Try it
Look through the material below. Copy each line that contains the string "your".

= Beginning of Section =

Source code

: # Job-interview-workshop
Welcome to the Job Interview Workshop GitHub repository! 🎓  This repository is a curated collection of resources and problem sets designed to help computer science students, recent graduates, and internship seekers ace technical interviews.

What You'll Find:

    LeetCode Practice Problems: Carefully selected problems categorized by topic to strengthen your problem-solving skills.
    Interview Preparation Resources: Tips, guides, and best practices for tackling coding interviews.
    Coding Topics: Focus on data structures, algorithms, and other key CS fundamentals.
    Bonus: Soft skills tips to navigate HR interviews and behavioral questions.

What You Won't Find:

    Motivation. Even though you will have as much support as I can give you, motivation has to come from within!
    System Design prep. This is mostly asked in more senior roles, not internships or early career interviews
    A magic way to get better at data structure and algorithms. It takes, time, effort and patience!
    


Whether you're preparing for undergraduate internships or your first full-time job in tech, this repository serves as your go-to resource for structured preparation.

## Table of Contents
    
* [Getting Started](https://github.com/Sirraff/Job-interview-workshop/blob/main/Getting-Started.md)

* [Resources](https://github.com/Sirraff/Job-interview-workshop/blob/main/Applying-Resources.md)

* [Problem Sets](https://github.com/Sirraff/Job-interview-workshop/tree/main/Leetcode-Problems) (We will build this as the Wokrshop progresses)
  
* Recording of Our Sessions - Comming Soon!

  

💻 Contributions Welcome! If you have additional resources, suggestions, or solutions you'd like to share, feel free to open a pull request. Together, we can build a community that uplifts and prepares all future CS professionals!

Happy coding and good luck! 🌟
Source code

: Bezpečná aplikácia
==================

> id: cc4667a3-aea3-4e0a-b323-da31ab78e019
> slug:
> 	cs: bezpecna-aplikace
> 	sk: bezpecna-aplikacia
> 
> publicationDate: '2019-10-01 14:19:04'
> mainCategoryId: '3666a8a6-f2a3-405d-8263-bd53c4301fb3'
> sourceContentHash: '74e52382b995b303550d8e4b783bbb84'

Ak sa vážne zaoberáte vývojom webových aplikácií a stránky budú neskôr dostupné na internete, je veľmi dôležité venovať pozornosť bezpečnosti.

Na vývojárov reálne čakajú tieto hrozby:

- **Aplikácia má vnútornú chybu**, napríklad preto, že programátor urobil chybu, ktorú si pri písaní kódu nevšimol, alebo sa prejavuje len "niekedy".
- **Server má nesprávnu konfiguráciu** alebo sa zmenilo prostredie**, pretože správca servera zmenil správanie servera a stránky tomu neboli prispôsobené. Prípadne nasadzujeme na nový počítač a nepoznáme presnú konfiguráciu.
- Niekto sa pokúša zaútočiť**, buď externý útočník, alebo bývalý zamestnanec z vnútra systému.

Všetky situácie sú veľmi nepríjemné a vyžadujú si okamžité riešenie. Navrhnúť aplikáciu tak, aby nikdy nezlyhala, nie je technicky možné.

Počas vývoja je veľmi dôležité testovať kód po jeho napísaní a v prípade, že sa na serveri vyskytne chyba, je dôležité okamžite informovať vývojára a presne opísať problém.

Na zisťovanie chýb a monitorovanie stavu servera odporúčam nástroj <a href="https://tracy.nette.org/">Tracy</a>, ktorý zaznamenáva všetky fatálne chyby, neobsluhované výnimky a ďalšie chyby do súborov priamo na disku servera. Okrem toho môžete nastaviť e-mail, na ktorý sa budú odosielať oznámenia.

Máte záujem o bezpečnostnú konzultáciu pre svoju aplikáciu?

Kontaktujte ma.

= End of Section =

Task answer
    LeetCode Practice Problems: Carefully selected problems categorized by topic to strengthen your problem-solving skills.
Whether you're preparing for undergraduate internships or your first full-time job in tech, this repository serves as your go-to resource for structured preparation.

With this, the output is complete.